+++ AVAILABLE DATA

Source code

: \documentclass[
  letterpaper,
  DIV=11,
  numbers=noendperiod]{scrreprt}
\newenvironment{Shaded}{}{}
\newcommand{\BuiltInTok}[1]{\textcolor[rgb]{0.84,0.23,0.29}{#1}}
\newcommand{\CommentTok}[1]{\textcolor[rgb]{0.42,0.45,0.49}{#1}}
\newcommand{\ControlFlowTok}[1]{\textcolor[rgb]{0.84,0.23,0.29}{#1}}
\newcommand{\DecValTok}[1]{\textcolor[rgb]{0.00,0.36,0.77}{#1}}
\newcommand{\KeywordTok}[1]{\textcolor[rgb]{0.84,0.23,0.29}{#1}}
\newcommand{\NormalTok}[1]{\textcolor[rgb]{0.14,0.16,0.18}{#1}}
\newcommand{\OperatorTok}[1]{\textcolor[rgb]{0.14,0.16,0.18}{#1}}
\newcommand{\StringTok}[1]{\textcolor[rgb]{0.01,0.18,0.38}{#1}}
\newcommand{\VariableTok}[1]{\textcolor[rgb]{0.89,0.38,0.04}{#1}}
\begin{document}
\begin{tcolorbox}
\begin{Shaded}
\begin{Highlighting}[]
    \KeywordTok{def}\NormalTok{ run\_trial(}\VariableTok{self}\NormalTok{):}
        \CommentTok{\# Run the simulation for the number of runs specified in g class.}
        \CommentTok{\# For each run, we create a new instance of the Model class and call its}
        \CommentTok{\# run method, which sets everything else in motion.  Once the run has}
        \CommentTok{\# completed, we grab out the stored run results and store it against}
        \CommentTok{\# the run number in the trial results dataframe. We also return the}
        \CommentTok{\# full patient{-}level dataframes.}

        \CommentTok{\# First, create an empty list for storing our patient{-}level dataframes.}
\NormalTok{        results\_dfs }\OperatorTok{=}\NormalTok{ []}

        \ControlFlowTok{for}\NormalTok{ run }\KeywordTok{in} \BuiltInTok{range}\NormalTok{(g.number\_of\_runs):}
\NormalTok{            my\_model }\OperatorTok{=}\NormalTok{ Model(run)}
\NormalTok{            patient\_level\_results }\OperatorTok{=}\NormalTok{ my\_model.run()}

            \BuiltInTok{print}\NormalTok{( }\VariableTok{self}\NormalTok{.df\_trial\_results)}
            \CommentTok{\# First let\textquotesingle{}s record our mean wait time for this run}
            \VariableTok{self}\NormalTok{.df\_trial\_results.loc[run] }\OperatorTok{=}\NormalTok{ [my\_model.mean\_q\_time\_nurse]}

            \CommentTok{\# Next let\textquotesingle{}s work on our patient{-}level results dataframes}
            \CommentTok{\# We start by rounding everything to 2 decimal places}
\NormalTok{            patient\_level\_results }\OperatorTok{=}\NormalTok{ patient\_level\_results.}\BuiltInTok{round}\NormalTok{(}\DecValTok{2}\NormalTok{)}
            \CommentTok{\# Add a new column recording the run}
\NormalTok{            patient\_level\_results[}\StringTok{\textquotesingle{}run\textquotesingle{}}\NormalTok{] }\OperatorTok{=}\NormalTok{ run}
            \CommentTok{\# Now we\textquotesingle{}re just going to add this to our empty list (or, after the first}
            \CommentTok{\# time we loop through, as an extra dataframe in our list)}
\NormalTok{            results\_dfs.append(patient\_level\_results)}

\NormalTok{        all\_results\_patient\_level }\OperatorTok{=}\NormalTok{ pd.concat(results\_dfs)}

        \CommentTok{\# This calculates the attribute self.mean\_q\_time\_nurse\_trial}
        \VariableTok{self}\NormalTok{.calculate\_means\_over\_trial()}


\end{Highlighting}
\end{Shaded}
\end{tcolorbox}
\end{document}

++++++

» **EXERCISE**
Please return the data above exactly as given.

» **RESPONSE**
Source code

: \documentclass[
  letterpaper,
  DIV=11,
  numbers=noendperiod]{scrreprt}
\newenvironment{Shaded}{}{}
\newcommand{\BuiltInTok}[1]{\textcolor[rgb]{0.84,0.23,0.29}{#1}}
\newcommand{\CommentTok}[1]{\textcolor[rgb]{0.42,0.45,0.49}{#1}}
\newcommand{\ControlFlowTok}[1]{\textcolor[rgb]{0.84,0.23,0.29}{#1}}
\newcommand{\DecValTok}[1]{\textcolor[rgb]{0.00,0.36,0.77}{#1}}
\newcommand{\KeywordTok}[1]{\textcolor[rgb]{0.84,0.23,0.29}{#1}}
\newcommand{\NormalTok}[1]{\textcolor[rgb]{0.14,0.16,0.18}{#1}}
\newcommand{\OperatorTok}[1]{\textcolor[rgb]{0.14,0.16,0.18}{#1}}
\newcommand{\StringTok}[1]{\textcolor[rgb]{0.01,0.18,0.38}{#1}}
\newcommand{\VariableTok}[1]{\textcolor[rgb]{0.89,0.38,0.04}{#1}}
\begin{document}
\begin{tcolorbox}
\begin{Shaded}
\begin{Highlighting}[]
    \KeywordTok{def}\NormalTok{ run\_trial(}\VariableTok{self}\NormalTok{):}
        \CommentTok{\# Run the simulation for the number of runs specified in g class.}
        \CommentTok{\# For each run, we create a new instance of the Model class and call its}
        \CommentTok{\# run method, which sets everything else in motion.  Once the run has}
        \CommentTok{\# completed, we grab out the stored run results and store it against}
        \CommentTok{\# the run number in the trial results dataframe. We also return the}
        \CommentTok{\# full patient{-}level dataframes.}

        \CommentTok{\# First, create an empty list for storing our patient{-}level dataframes.}
\NormalTok{        results\_dfs }\OperatorTok{=}\NormalTok{ []}

        \ControlFlowTok{for}\NormalTok{ run }\KeywordTok{in} \BuiltInTok{range}\NormalTok{(g.number\_of\_runs):}
\NormalTok{            my\_model }\OperatorTok{=}\NormalTok{ Model(run)}
\NormalTok{            patient\_level\_results }\OperatorTok{=}\NormalTok{ my\_model.run()}

            \BuiltInTok{print}\NormalTok{( }\VariableTok{self}\NormalTok{.df\_trial\_results)}
            \CommentTok{\# First let\textquotesingle{}s record our mean wait time for this run}
            \VariableTok{self}\NormalTok{.df\_trial\_results.loc[run] }\OperatorTok{=}\NormalTok{ [my\_model.mean\_q\_time\_nurse]}

            \CommentTok{\# Next let\textquotesingle{}s work on our patient{-}level results dataframes}
            \CommentTok{\# We start by rounding everything to 2 decimal places}
\NormalTok{            patient\_level\_results }\OperatorTok{=}\NormalTok{ patient\_level\_results.}\BuiltInTok{round}\NormalTok{(}\DecValTok{2}\NormalTok{)}
            \CommentTok{\# Add a new column recording the run}
\NormalTok{            patient\_level\_results[}\StringTok{\textquotesingle{}run\textquotesingle{}}\NormalTok{] }\OperatorTok{=}\NormalTok{ run}
            \CommentTok{\# Now we\textquotesingle{}re just going to add this to our empty list (or, after the first}
            \CommentTok{\# time we loop through, as an extra dataframe in our list)}
\NormalTok{            results\_dfs.append(patient\_level\_results)}

\NormalTok{        all\_results\_patient\_level }\OperatorTok{=}\NormalTok{ pd.concat(results\_dfs)}

        \CommentTok{\# This calculates the attribute self.mean\_q\_time\_nurse\_trial}
        \VariableTok{self}\NormalTok{.calculate\_means\_over\_trial()}


\end{Highlighting}
\end{Shaded}
\end{tcolorbox}
\end{document}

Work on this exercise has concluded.